REQUIREMENT —
If pictures are present, leave them out, and copy the data word for word.

Items listed in a dataset
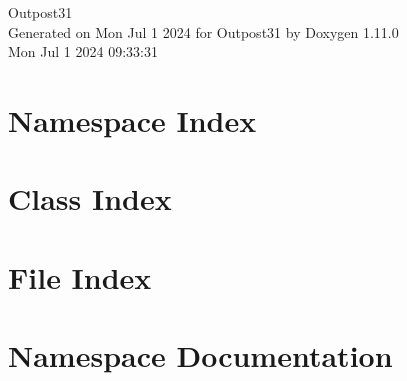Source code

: \documentclass[twoside]{book}
\newcommand{\+}{\discretionary{\mbox{\scriptsize$\hookleftarrow$}}{}{}}
\newcommand{\clearemptydoublepage}{%
    \newpage{\pagestyle{empty}\cleardoublepage}%
  }
\begin{document}
  \raggedbottom
    \hypersetup{pageanchor=false,
                bookmarksnumbered=true,
                pdfencoding=unicode
               }
  \begin{titlepage}
  \vspace*{7cm}
  \begin{center}%
  {\Large Outpost31}\\
  \vspace*{1cm}
  {\large Generated on Mon Jul 1 2024 for Outpost31 by Doxygen 1.11.0}\\
    \vspace*{0.5cm}
    {\small Mon Jul 1 2024 09:33:31}
  \end{center}
  \end{titlepage}
  \clearemptydoublepage
  \tableofcontents
  \clearemptydoublepage
  \hypersetup{pageanchor=true}

\chapter{Namespace Index}

\chapter{Class Index}

\chapter{File Index}

\chapter{Namespace Documentation}


















\end{document}
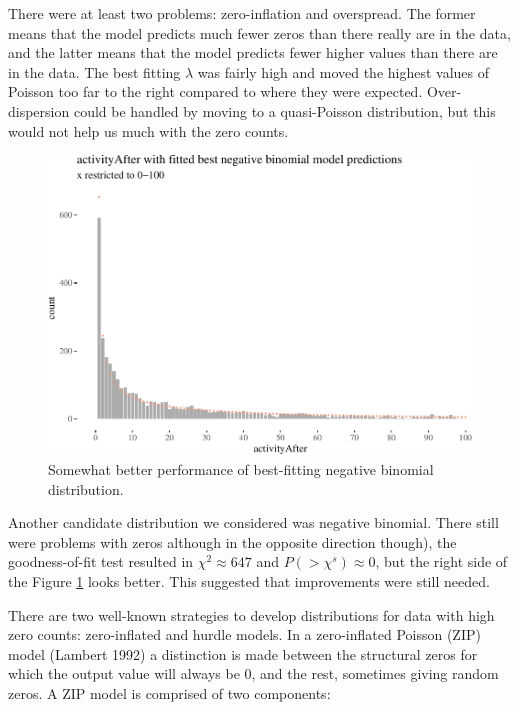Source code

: \documentclass[10pt,]{scrartcl}
\begin{document}
There were at least two problems: zero-inflation and overspread. The
former means that the model predicts much fewer zeros than there really
are in the data, and the latter means that the model predicts fewer
higher values than there are in the data. The best fitting \(\lambda\)
was fairly high and moved the highest values of Poisson too far to the
right compared to where they were expected. Over-dispersion could be
handled by moving to a quasi-Poisson distribution, but this would not
help us much with the zero counts.

\footnotesize

\normalsize 

\begin{figure}

\begin{center}\includegraphics[width=1\linewidth]{redditAnalysisWalkthrough_files/figure-latex/unnamed-chunk-71-1} \end{center}
\caption{Somewhat better performance of best-fitting negative binomial distribution.}
\label{fig:nbinperf}
\end{figure}

Another candidate distribution we considered was negative binomial.
There still were problems with zeros although in the opposite direction
though), the goodness-of-fit test resulted in \(\chi^2 \approx 647\) and
\(P(>\chi^s)\approx 0\), but the right side of the Figure
\ref{fig:nbinperf} looks better. This suggested that improvements were
still needed.

There are two well-known strategies to develop distributions for data
with high zero counts: zero-inflated and hurdle models. In a
zero-inflated Poisson (ZIP) model (Lambert 1992) a distinction is made
between the structural zeros for which the output value will always be
0, and the rest, sometimes giving random zeros. A ZIP model is comprised
of two components:
\end{document}
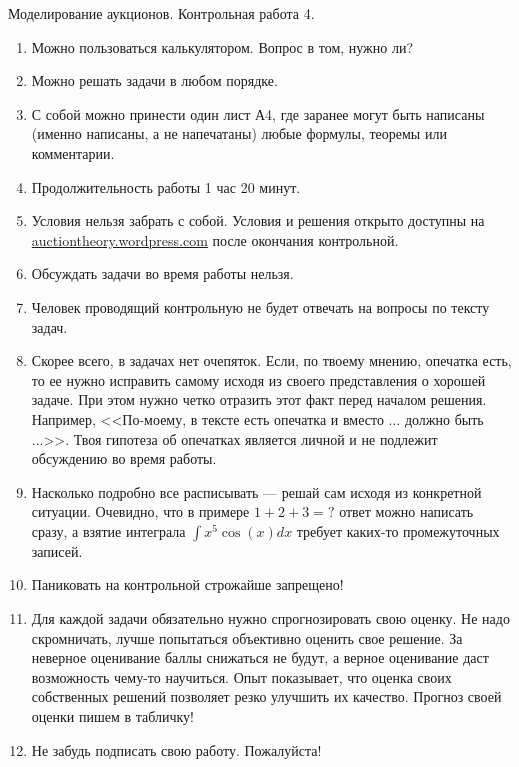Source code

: \documentclass[pdftex,12pt,a4paper]{article}
\begin{document}


\begin{Large}
Моделирование аукционов. Контрольная работа 4.
\end{Large}

\begin{enumerate}
\item Можно пользоваться калькулятором. Вопрос в том, нужно ли?
\item Можно решать задачи в любом порядке.
\item С собой можно принести один лист А4, где заранее могут быть написаны (именно написаны, а не напечатаны) любые формулы, теоремы или комментарии.
\item Продолжительность работы 1 час 20 минут.
\item Условия нельзя забрать с собой. Условия и решения открыто доступны на \url{auctiontheory.wordpress.com} после окончания контрольной.
\item Обсуждать задачи во время работы нельзя.
\item Человек проводящий контрольную не будет отвечать на вопросы по тексту задач. 
\item Скорее всего, в задачах нет очепяток. Если, по твоему мнению, опечатка есть, то ее нужно исправить самому исходя из своего представления о хорошей задаче. При этом нужно четко отразить этот факт перед началом решения. Например, <<По-моему, в тексте есть опечатка и вместо ... должно быть ...>>. Твоя гипотеза об опечатках является личной и не подлежит обсуждению во время работы.
\item Насколько подробно все расписывать --- решай сам исходя из конкретной ситуации. Очевидно, что в примере $ 1+2+3=? $ ответ можно написать сразу, а взятие интеграла $ \int x^{5}\cos(x)dx $ требует каких-то промежуточных записей.
\item Паниковать на контрольной строжайше запрещено!
\item Для каждой задачи обязательно нужно спрогнозировать свою оценку. Не надо скромничать, лучше попытаться объективно оценить свое решение.  За неверное оценивание баллы снижаться не будут, а верное оценивание даст возможность чему-то научиться. Опыт показывает, что оценка своих собственных решений позволяет резко улучшить их качество. Прогноз своей оценки пишем в табличку!
\item Не забудь подписать свою работу. Пожалуйста!

\end{enumerate}
\end{document}
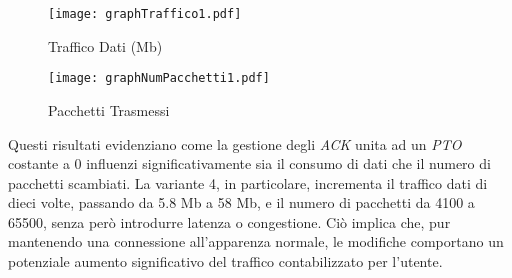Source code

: \begin{figure}[!h]
    \centering
    \begin{minipage}{0.48\textwidth}
        \centering
        \texttt{[image: graphTraffico1.pdf]}
        \caption{Traffico Dati (Mb)}
        \label{grafico12}
    \end{minipage}
    \hfill
    \begin{minipage}{0.48\textwidth}
        \centering
        \texttt{[image: graphNumPacchetti1.pdf]}
        \caption{Pacchetti Trasmessi}
        \label{grafico1}
    \end{minipage}
\end{figure}
\noindent Questi risultati evidenziano come la gestione degli \emph{ACK} unita ad un \emph{PTO} costante a 0 influenzi significativamente sia il consumo di dati che il numero di pacchetti scambiati.
La variante 4, in particolare, incrementa il traffico dati di dieci volte, passando da 5.8 Mb a 58 Mb, e il numero di pacchetti da 4100 a 65500, senza però introdurre latenza o congestione. 
Ciò implica che, pur mantenendo una connessione all'apparenza normale, le modifiche comportano un potenziale aumento significativo del traffico contabilizzato per l'utente.
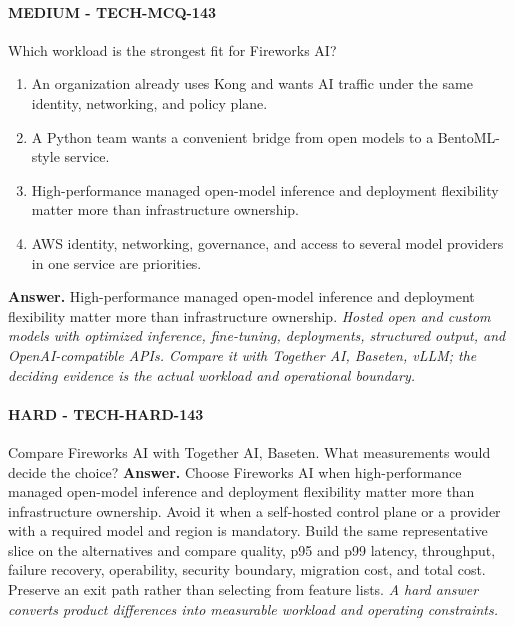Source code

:\paragraph{MEDIUM - TECH-MCQ-143} Which workload is the strongest fit for Fireworks AI?
\begin{enumerate}[label=\Alph*.]
\item An organization already uses Kong and wants AI traffic under the same identity, networking, and policy plane.
\item A Python team wants a convenient bridge from open models to a BentoML-style service.
\item High-performance managed open-model inference and deployment flexibility matter more than infrastructure ownership.
\item AWS identity, networking, governance, and access to several model providers in one service are priorities.
\end{enumerate}
\textbf{Answer.} High-performance managed open-model inference and deployment flexibility matter more than infrastructure ownership.
\textit{Hosted open and custom models with optimized inference, fine-tuning, deployments, structured output, and OpenAI-compatible APIs. Compare it with Together AI, Baseten, vLLM; the deciding evidence is the actual workload and operational boundary.}
\paragraph{HARD - TECH-HARD-143} Compare Fireworks AI with Together AI, Baseten. What measurements would decide the choice?
\textbf{Answer.} Choose Fireworks AI when high-performance managed open-model inference and deployment flexibility matter more than infrastructure ownership. Avoid it when a self-hosted control plane or a provider with a required model and region is mandatory. Build the same representative slice on the alternatives and compare quality, p95 and p99 latency, throughput, failure recovery, operability, security boundary, migration cost, and total cost. Preserve an exit path rather than selecting from feature lists.
\textit{A hard answer converts product differences into measurable workload and operating constraints.}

RESULT OF THE EXERCISE —
Source code

: \documentclass[twoside]{book}
\newcommand{\+}{\discretionary{\mbox{\scriptsize$\hookleftarrow$}}{}{}}
\newcommand{\clearemptydoublepage}{%
    \newpage{\pagestyle{empty}\cleardoublepage}%
  }
\begin{document}
  \raggedbottom
    \hypersetup{pageanchor=false,
                bookmarksnumbered=true,
                pdfencoding=unicode
               }
  \begin{titlepage}
  \vspace*{7cm}
  \begin{center}%
  {\Large Outpost31}\\
  \vspace*{1cm}
  {\large Generated on Mon Jul 1 2024 for Outpost31 by Doxygen 1.11.0}\\
    \vspace*{0.5cm}
    {\small Mon Jul 1 2024 09:33:31}
  \end{center}
  \end{titlepage}
  \clearemptydoublepage
  \tableofcontents
  \clearemptydoublepage
  \hypersetup{pageanchor=true}

\chapter{Namespace Index}

\chapter{Class Index}

\chapter{File Index}

\chapter{Namespace Documentation}


















\end{document}
Source code

: \documentclass[10pt,]{scrartcl}
\begin{document}
There were at least two problems: zero-inflation and overspread. The
former means that the model predicts much fewer zeros than there really
are in the data, and the latter means that the model predicts fewer
higher values than there are in the data. The best fitting \(\lambda\)
was fairly high and moved the highest values of Poisson too far to the
right compared to where they were expected. Over-dispersion could be
handled by moving to a quasi-Poisson distribution, but this would not
help us much with the zero counts.

\footnotesize

\normalsize 

\begin{figure}

\begin{center}\includegraphics[width=1\linewidth]{redditAnalysisWalkthrough_files/figure-latex/unnamed-chunk-71-1} \end{center}
\caption{Somewhat better performance of best-fitting negative binomial distribution.}
\label{fig:nbinperf}
\end{figure}

Another candidate distribution we considered was negative binomial.
There still were problems with zeros although in the opposite direction
though), the goodness-of-fit test resulted in \(\chi^2 \approx 647\) and
\(P(>\chi^s)\approx 0\), but the right side of the Figure
\ref{fig:nbinperf} looks better. This suggested that improvements were
still needed.

There are two well-known strategies to develop distributions for data
with high zero counts: zero-inflated and hurdle models. In a
zero-inflated Poisson (ZIP) model (Lambert 1992) a distinction is made
between the structural zeros for which the output value will always be
0, and the rest, sometimes giving random zeros. A ZIP model is comprised
of two components:
\end{document}
Source code

: \documentclass[pdftex,12pt,a4paper]{article}
\begin{document}


\begin{Large}
Моделирование аукционов. Контрольная работа 4.
\end{Large}

\begin{enumerate}
\item Можно пользоваться калькулятором. Вопрос в том, нужно ли?
\item Можно решать задачи в любом порядке.
\item С собой можно принести один лист А4, где заранее могут быть написаны (именно написаны, а не напечатаны) любые формулы, теоремы или комментарии.
\item Продолжительность работы 1 час 20 минут.
\item Условия нельзя забрать с собой. Условия и решения открыто доступны на \url{auctiontheory.wordpress.com} после окончания контрольной.
\item Обсуждать задачи во время работы нельзя.
\item Человек проводящий контрольную не будет отвечать на вопросы по тексту задач. 
\item Скорее всего, в задачах нет очепяток. Если, по твоему мнению, опечатка есть, то ее нужно исправить самому исходя из своего представления о хорошей задаче. При этом нужно четко отразить этот факт перед началом решения. Например, <<По-моему, в тексте есть опечатка и вместо ... должно быть ...>>. Твоя гипотеза об опечатках является личной и не подлежит обсуждению во время работы.
\item Насколько подробно все расписывать --- решай сам исходя из конкретной ситуации. Очевидно, что в примере $ 1+2+3=? $ ответ можно написать сразу, а взятие интеграла $ \int x^{5}\cos(x)dx $ требует каких-то промежуточных записей.
\item Паниковать на контрольной строжайше запрещено!
\item Для каждой задачи обязательно нужно спрогнозировать свою оценку. Не надо скромничать, лучше попытаться объективно оценить свое решение.  За неверное оценивание баллы снижаться не будут, а верное оценивание даст возможность чему-то научиться. Опыт показывает, что оценка своих собственных решений позволяет резко улучшить их качество. Прогноз своей оценки пишем в табличку!
\item Не забудь подписать свою работу. Пожалуйста!

\end{enumerate}
\end{document}
Source code

: \begin{figure}[!h]
    \centering
    \begin{minipage}{0.48\textwidth}
        \centering
        \texttt{[image: graphTraffico1.pdf]}
        \caption{Traffico Dati (Mb)}
        \label{grafico12}
    \end{minipage}
    \hfill
    \begin{minipage}{0.48\textwidth}
        \centering
        \texttt{[image: graphNumPacchetti1.pdf]}
        \caption{Pacchetti Trasmessi}
        \label{grafico1}
    \end{minipage}
\end{figure}
\noindent Questi risultati evidenziano come la gestione degli \emph{ACK} unita ad un \emph{PTO} costante a 0 influenzi significativamente sia il consumo di dati che il numero di pacchetti scambiati.
La variante 4, in particolare, incrementa il traffico dati di dieci volte, passando da 5.8 Mb a 58 Mb, e il numero di pacchetti da 4100 a 65500, senza però introdurre latenza o congestione. 
Ciò implica che, pur mantenendo una connessione all'apparenza normale, le modifiche comportano un potenziale aumento significativo del traffico contabilizzato per l'utente.
Source code

:\paragraph{MEDIUM - TECH-MCQ-143} Which workload is the strongest fit for Fireworks AI?
\begin{enumerate}[label=\Alph*.]
\item An organization already uses Kong and wants AI traffic under the same identity, networking, and policy plane.
\item A Python team wants a convenient bridge from open models to a BentoML-style service.
\item High-performance managed open-model inference and deployment flexibility matter more than infrastructure ownership.
\item AWS identity, networking, governance, and access to several model providers in one service are priorities.
\end{enumerate}
\textbf{Answer.} High-performance managed open-model inference and deployment flexibility matter more than infrastructure ownership.
\textit{Hosted open and custom models with optimized inference, fine-tuning, deployments, structured output, and OpenAI-compatible APIs. Compare it with Together AI, Baseten, vLLM; the deciding evidence is the actual workload and operational boundary.}
\paragraph{HARD - TECH-HARD-143} Compare Fireworks AI with Together AI, Baseten. What measurements would decide the choice?
\textbf{Answer.} Choose Fireworks AI when high-performance managed open-model inference and deployment flexibility matter more than infrastructure ownership. Avoid it when a self-hosted control plane or a provider with a required model and region is mandatory. Build the same representative slice on the alternatives and compare quality, p95 and p99 latency, throughput, failure recovery, operability, security boundary, migration cost, and total cost. Preserve an exit path rather than selecting from feature lists.
\textit{A hard answer converts product differences into measurable workload and operating constraints.}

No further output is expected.